Records contained in a dataset:
########################################
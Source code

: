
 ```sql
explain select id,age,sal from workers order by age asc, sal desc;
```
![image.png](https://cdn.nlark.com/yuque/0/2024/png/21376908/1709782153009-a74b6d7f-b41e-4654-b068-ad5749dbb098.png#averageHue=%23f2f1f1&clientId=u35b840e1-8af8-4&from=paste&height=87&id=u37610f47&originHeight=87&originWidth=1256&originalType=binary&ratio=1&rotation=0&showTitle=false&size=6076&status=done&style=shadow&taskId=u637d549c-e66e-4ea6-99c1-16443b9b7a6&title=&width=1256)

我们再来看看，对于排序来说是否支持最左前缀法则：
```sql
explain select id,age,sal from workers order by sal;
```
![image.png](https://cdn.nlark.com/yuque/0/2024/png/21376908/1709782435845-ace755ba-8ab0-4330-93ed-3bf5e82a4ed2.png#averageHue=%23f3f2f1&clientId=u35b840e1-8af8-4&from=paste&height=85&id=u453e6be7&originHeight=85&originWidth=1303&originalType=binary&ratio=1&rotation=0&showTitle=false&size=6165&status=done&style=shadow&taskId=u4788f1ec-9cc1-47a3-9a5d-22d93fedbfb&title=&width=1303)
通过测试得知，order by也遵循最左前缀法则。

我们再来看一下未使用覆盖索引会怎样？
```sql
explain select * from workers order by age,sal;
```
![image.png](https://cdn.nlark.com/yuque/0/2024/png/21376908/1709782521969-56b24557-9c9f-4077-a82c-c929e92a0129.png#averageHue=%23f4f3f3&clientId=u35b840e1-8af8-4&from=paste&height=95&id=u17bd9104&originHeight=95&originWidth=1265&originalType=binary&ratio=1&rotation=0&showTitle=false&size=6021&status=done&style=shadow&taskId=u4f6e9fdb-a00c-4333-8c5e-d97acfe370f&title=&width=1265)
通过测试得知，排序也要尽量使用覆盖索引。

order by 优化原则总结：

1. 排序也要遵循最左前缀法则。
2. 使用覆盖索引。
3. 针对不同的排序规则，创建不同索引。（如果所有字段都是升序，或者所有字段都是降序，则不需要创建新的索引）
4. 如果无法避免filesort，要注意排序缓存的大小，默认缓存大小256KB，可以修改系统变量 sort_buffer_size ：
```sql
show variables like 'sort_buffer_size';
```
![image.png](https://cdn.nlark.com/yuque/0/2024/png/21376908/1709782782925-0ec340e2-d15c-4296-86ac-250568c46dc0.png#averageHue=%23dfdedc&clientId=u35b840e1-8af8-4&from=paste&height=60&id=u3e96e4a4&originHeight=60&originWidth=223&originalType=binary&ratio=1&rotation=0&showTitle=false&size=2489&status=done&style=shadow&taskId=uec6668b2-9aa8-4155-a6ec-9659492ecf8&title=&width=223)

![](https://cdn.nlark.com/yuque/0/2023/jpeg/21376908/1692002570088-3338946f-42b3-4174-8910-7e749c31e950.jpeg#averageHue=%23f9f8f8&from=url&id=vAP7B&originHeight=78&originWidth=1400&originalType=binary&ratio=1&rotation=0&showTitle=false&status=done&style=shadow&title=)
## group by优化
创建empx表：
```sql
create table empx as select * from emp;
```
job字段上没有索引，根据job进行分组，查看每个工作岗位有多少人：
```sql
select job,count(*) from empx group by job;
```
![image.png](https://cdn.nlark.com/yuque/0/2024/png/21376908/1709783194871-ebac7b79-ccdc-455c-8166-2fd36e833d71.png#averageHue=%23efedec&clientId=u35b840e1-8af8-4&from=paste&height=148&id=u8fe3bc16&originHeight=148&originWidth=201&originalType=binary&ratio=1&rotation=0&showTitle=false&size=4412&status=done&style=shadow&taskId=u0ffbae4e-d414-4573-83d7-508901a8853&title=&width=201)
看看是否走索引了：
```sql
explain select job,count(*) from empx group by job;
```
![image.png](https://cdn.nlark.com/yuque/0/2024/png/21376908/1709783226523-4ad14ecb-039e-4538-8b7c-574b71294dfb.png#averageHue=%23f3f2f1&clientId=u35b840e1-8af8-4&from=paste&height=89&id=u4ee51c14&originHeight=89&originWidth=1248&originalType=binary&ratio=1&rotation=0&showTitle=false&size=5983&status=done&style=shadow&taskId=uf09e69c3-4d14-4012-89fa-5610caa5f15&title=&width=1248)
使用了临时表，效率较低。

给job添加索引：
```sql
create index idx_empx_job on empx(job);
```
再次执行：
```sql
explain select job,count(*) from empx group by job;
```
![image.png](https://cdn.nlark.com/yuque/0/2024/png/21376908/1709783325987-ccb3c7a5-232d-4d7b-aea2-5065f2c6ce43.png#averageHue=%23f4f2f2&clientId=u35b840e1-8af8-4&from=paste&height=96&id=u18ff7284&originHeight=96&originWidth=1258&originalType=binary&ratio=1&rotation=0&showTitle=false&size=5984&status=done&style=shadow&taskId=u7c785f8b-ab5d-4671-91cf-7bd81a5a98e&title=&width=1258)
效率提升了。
########################################
INSTRUCTIONS FOR THE TASK: Whenever a line above contains "order", copy that line.

ANSWER TO THIS EXERCISE:
explain select id,age,sal from workers order by age asc, sal desc;
explain select id,age,sal from workers order by sal;
通过测试得知，order by也遵循最左前缀法则。
explain select * from workers order by age,sal;
order by 优化原则总结：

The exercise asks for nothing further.